Look through the entries below and count every line in which "features" appears; reply with the number only.

****

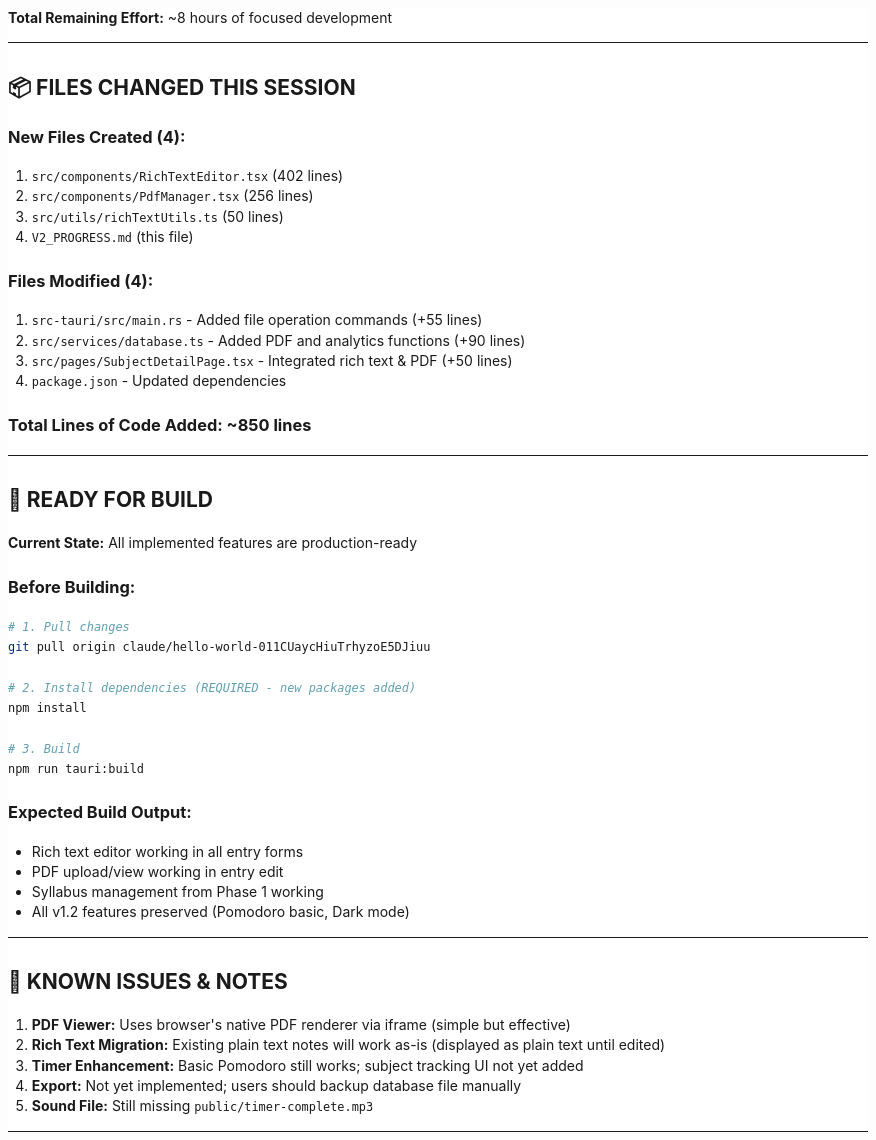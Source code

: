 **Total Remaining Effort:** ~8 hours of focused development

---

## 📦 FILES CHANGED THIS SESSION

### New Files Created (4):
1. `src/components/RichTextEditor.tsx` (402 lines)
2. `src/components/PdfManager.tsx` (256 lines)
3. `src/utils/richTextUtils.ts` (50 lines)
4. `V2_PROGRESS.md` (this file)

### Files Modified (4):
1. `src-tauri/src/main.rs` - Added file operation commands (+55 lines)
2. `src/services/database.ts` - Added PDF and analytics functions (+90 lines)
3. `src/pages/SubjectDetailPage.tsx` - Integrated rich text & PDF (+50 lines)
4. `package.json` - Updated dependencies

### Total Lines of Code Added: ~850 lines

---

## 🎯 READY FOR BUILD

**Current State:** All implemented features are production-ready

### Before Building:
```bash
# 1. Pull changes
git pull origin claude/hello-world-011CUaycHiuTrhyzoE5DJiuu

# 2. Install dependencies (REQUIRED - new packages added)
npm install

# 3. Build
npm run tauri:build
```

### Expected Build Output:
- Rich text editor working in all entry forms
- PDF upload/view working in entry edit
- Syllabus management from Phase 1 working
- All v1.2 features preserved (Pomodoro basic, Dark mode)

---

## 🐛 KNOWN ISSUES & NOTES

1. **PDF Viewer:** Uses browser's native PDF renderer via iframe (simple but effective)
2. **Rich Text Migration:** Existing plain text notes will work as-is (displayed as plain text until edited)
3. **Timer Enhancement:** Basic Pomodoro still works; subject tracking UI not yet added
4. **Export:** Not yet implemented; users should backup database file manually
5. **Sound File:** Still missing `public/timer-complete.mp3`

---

****

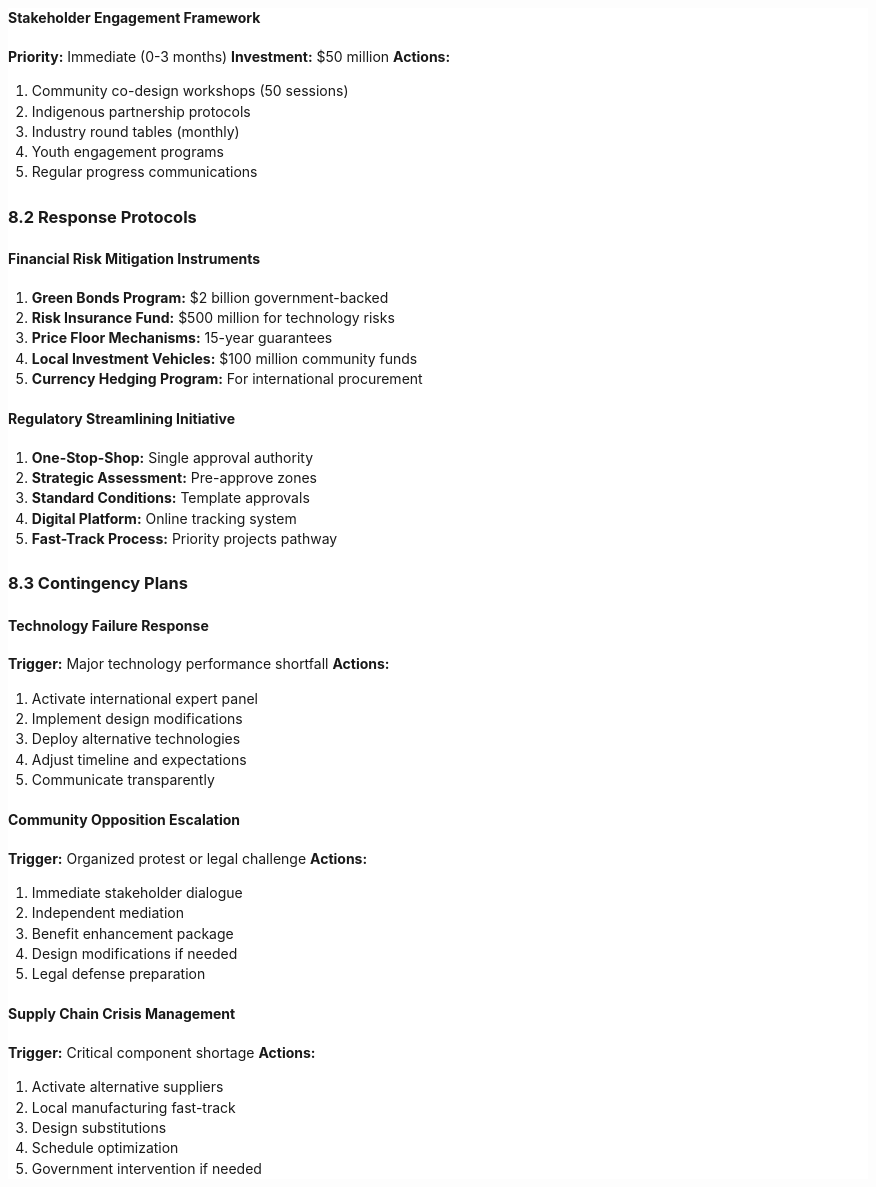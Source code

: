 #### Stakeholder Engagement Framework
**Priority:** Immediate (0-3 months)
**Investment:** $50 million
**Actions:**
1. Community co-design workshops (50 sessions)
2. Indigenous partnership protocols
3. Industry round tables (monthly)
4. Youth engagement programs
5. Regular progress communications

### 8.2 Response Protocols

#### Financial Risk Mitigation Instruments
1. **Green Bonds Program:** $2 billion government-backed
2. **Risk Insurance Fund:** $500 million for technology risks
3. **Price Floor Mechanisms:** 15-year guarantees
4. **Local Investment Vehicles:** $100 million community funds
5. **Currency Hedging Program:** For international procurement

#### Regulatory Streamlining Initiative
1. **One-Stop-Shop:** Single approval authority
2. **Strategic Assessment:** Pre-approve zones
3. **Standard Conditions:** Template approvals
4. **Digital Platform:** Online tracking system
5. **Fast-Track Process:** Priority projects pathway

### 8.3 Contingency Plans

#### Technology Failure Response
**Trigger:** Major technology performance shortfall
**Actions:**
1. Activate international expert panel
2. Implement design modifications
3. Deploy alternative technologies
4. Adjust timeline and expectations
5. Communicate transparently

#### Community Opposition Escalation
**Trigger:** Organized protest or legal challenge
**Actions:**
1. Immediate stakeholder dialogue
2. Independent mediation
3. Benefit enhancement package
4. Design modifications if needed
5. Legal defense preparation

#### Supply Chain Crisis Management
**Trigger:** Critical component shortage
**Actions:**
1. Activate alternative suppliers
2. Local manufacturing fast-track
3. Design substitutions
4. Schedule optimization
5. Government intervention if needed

****

Answer to this exercise:
2